Un reciente informe de la Dirección de Presupuestos (Dipres), titulado "Proyecciones de gasto público en Chile 2025-2050", analiza la tendencia del gasto público a largo plazo en el país. La entidad, encabezada por Javiera Martínez, estima que el gasto público continuará su crecimiento a pesar de los esfuerzos por contenerlo.
El estudio destaca que, si bien la responsabilidad fiscal ha sido "uno de los pilares de la política económica en Chile durante los últimos 25 años", factores como el menor dinamismo económico reciente, el uso de holguras durante la pandemia y el incremento de demandas sociales han "tensionado las cuentas públicas". En este contexto, el documento subraya que "el análisis de las proyecciones de gasto, especialmente aquellas de largo plazo adquiere centralidad", emitiendo una fuerte alerta sobre el envejecimiento de la población.
"El envejecimiento demográfico constituye la presión más significativa para las próximas décadas, con un impacto sustantivo en salud, pensiones y cuidados de larga duración", se asegura en el informe. A esto se suman "requerimientos crecientes asociados a la transición climática, al aumento de demandas sociales en áreas como vivienda, educación y seguridad pública, y a obligaciones institucionales emergentes en ámbitos como infraestructura penitenciaria, medicamentos de alto costo y pago de intereses de la deuda".
El estudio detalla que Chile ha experimentado un cambio demográfico profundo en las últimas décadas. "El descenso de la fecundidad y el aumento de la esperanza de vida han generado un proceso de envejecimiento poblacional acelerado que se espera se acentúe en el tiempo", señala el documento. Se proyecta que las personas de 65 años o más pasarán de representar el 8% de la población en 2021 a un 25% en 2050. Paralelamente, el grupo de menores de 15 años disminuirá su participación del 27% en 2021 al 14% en 2050. "Esto implica que la población económicamente activa (entre 15 y 65 años) pasará de un 65% actual a un 61% en 2050, caída que se profundizará en el tiempo", añade el texto.
En este escenario, la Dipres proyecta que los gastos en salud y pensiones concentrarán gran parte del esfuerzo fiscal futuro, "configurándose como los pilares de presión estructural de más difícil contención".
En el sector salud, las estimaciones muestran un incremento significativo desde el 5,6% del PIB en 2024 "a un nivel cercano al 12% del PIB en 2050, impulsado por el crecimiento del gasto hospitalario asociado al envejecimiento y a la mayor carga de enfermedades crónicas". Esta trayectoria implica que, hacia mediados de siglo, el Ministerio de Salud representará aproximadamente el 40% del gasto del Gobierno Central, "convirtiéndose en el componente más determinante para la sostenibilidad fiscal", advierte el informe.
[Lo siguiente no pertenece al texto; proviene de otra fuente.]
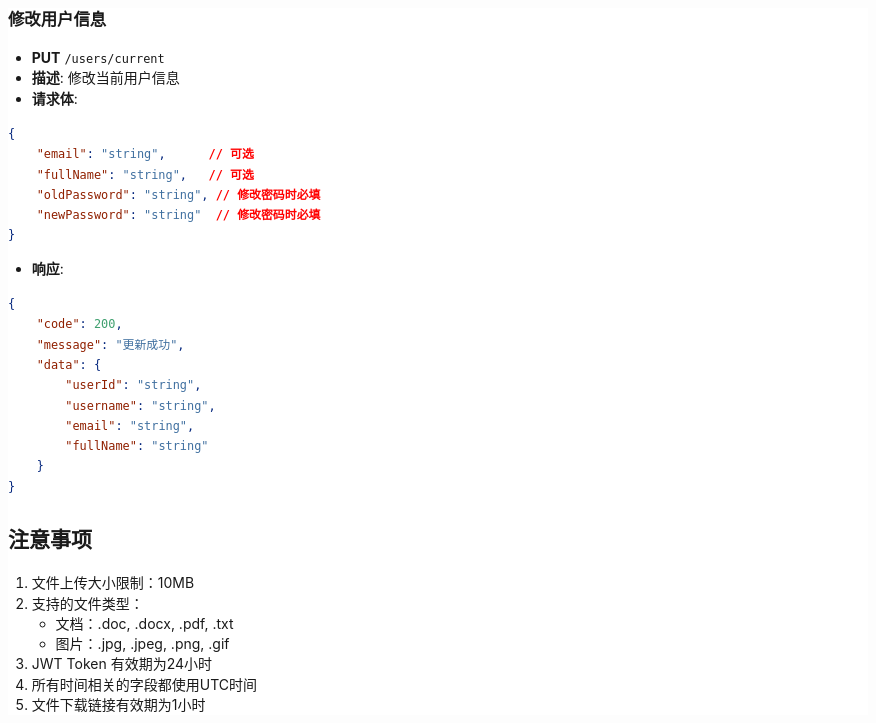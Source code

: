 ### 修改用户信息

- **PUT** `/users/current`
- **描述**: 修改当前用户信息
- **请求体**:
```json
{
    "email": "string",      // 可选
    "fullName": "string",   // 可选
    "oldPassword": "string", // 修改密码时必填
    "newPassword": "string"  // 修改密码时必填
}
```
- **响应**:
```json
{
    "code": 200,
    "message": "更新成功",
    "data": {
        "userId": "string",
        "username": "string",
        "email": "string",
        "fullName": "string"
    }
}
```

## 注意事项

1. 文件上传大小限制：10MB
2. 支持的文件类型：
   - 文档：.doc, .docx, .pdf, .txt
   - 图片：.jpg, .jpeg, .png, .gif
3. JWT Token 有效期为24小时
4. 所有时间相关的字段都使用UTC时间
5. 文件下载链接有效期为1小时 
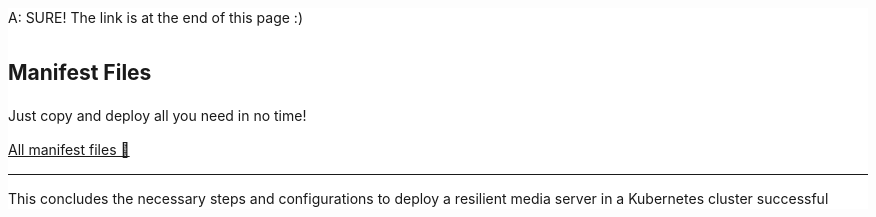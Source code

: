 A: SURE! The link is at the end of this page :)

## Manifest Files

Just copy and deploy all you need in no time!

[All manifest files 🔗](https://docs.merox.dev/operations/containerization/k3s/manifests/media-stack/)

---

This concludes the necessary steps and configurations to deploy a resilient media server in a Kubernetes cluster successful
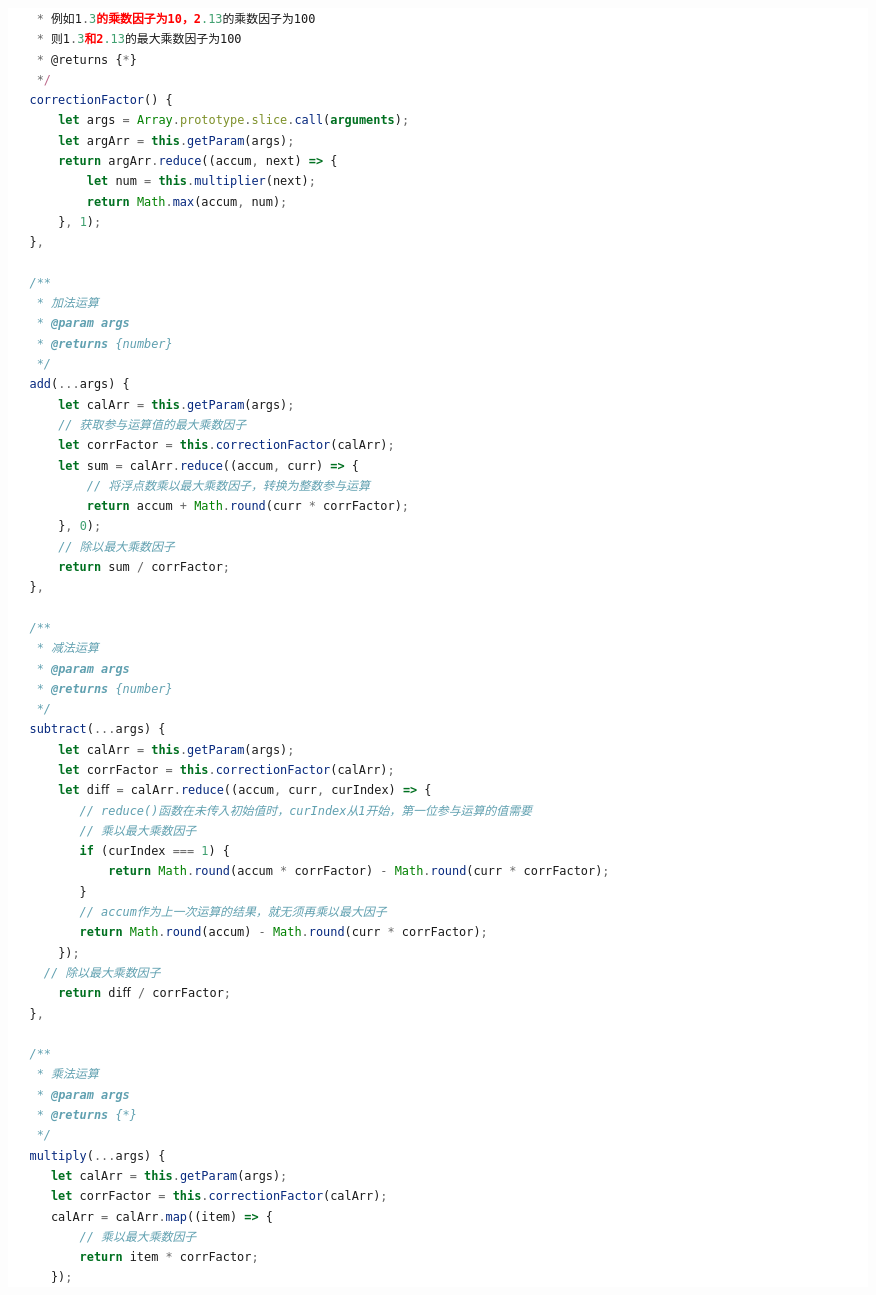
 ```js
    * 例如1.3的乘数因子为10，2.13的乘数因子为100
    * 则1.3和2.13的最大乘数因子为100
    * @returns {*}
    */
   correctionFactor() {
       let args = Array.prototype.slice.call(arguments);
       let argArr = this.getParam(args);
       return argArr.reduce((accum, next) => {
           let num = this.multiplier(next);
           return Math.max(accum, num);
       }, 1);
   },

   /**
    * 加法运算
    * @param args
    * @returns {number}
    */
   add(...args) {
       let calArr = this.getParam(args);
       // 获取参与运算值的最大乘数因子
       let corrFactor = this.correctionFactor(calArr);
       let sum = calArr.reduce((accum, curr) => {
           // 将浮点数乘以最大乘数因子，转换为整数参与运算
           return accum + Math.round(curr * corrFactor);
       }, 0);
       // 除以最大乘数因子
       return sum / corrFactor;
   },

   /**
    * 减法运算
    * @param args
    * @returns {number}
    */
   subtract(...args) {
       let calArr = this.getParam(args);
       let corrFactor = this.correctionFactor(calArr);
       let diﬀ = calArr.reduce((accum, curr, curIndex) => {
          // reduce()函数在未传入初始值时，curIndex从1开始，第一位参与运算的值需要
          // 乘以最大乘数因子
          if (curIndex === 1) {
              return Math.round(accum * corrFactor) - Math.round(curr * corrFactor);
          }
          // accum作为上一次运算的结果，就无须再乘以最大因子
          return Math.round(accum) - Math.round(curr * corrFactor);
       });
     // 除以最大乘数因子
       return diﬀ / corrFactor;
   },

   /**
    * 乘法运算
    * @param args
    * @returns {*}
    */
   multiply(...args) {
      let calArr = this.getParam(args);
      let corrFactor = this.correctionFactor(calArr);
      calArr = calArr.map((item) => {
          // 乘以最大乘数因子
          return item * corrFactor;
      });
```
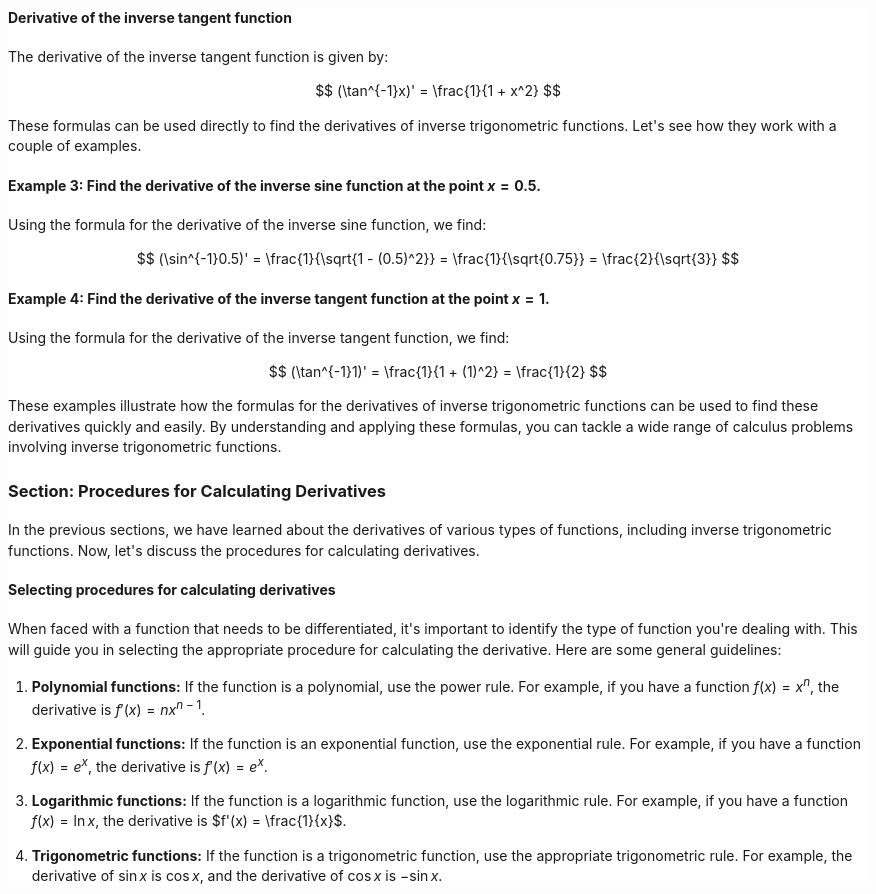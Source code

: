 #### Derivative of the inverse tangent function

The derivative of the inverse tangent function is given by:

$$
(\tan^{-1}x)' = \frac{1}{1 + x^2}
$$

These formulas can be used directly to find the derivatives of inverse trigonometric functions. Let's see how they work with a couple of examples.

#### Example 3: Find the derivative of the inverse sine function at the point $x = 0.5$.

Using the formula for the derivative of the inverse sine function, we find:

$$
(\sin^{-1}0.5)' = \frac{1}{\sqrt{1 - (0.5)^2}} = \frac{1}{\sqrt{0.75}} = \frac{2}{\sqrt{3}}
$$

#### Example 4: Find the derivative of the inverse tangent function at the point $x = 1$.

Using the formula for the derivative of the inverse tangent function, we find:

$$
(\tan^{-1}1)' = \frac{1}{1 + (1)^2} = \frac{1}{2}
$$

These examples illustrate how the formulas for the derivatives of inverse trigonometric functions can be used to find these derivatives quickly and easily. By understanding and applying these formulas, you can tackle a wide range of calculus problems involving inverse trigonometric functions.

### Section: Procedures for Calculating Derivatives

In the previous sections, we have learned about the derivatives of various types of functions, including inverse trigonometric functions. Now, let's discuss the procedures for calculating derivatives.

#### Selecting procedures for calculating derivatives

When faced with a function that needs to be differentiated, it's important to identify the type of function you're dealing with. This will guide you in selecting the appropriate procedure for calculating the derivative. Here are some general guidelines:

1. **Polynomial functions:** If the function is a polynomial, use the power rule. For example, if you have a function $f(x) = x^n$, the derivative is $f'(x) = nx^{n-1}$.

2. **Exponential functions:** If the function is an exponential function, use the exponential rule. For example, if you have a function $f(x) = e^x$, the derivative is $f'(x) = e^x$.

3. **Logarithmic functions:** If the function is a logarithmic function, use the logarithmic rule. For example, if you have a function $f(x) = \ln x$, the derivative is $f'(x) = \frac{1}{x}$.

4. **Trigonometric functions:** If the function is a trigonometric function, use the appropriate trigonometric rule. For example, the derivative of $\sin x$ is $\cos x$, and the derivative of $\cos x$ is $-\sin x$.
Por su parte, se estima que, debido al mayor gasto en pensiones, "hacia 2050 el Ministerio del Trabajo y Previsión Social representará alrededor del 20% del gasto total del Gobierno Central, convirtiéndose en el segundo mayor componente del presupuesto".
"El comportamiento del gasto en salud y pensiones ilustra la magnitud del desafío que plantea la transición demográfica", subraya la Dipres.
Finalmente, la entidad dependiente del Ministerio de Hacienda estima que "el gasto total del Gobierno Central aumentará desde aproximadamente 25% del PIB en 2026 hasta bordear el 29,7% del PIB hacia 2050".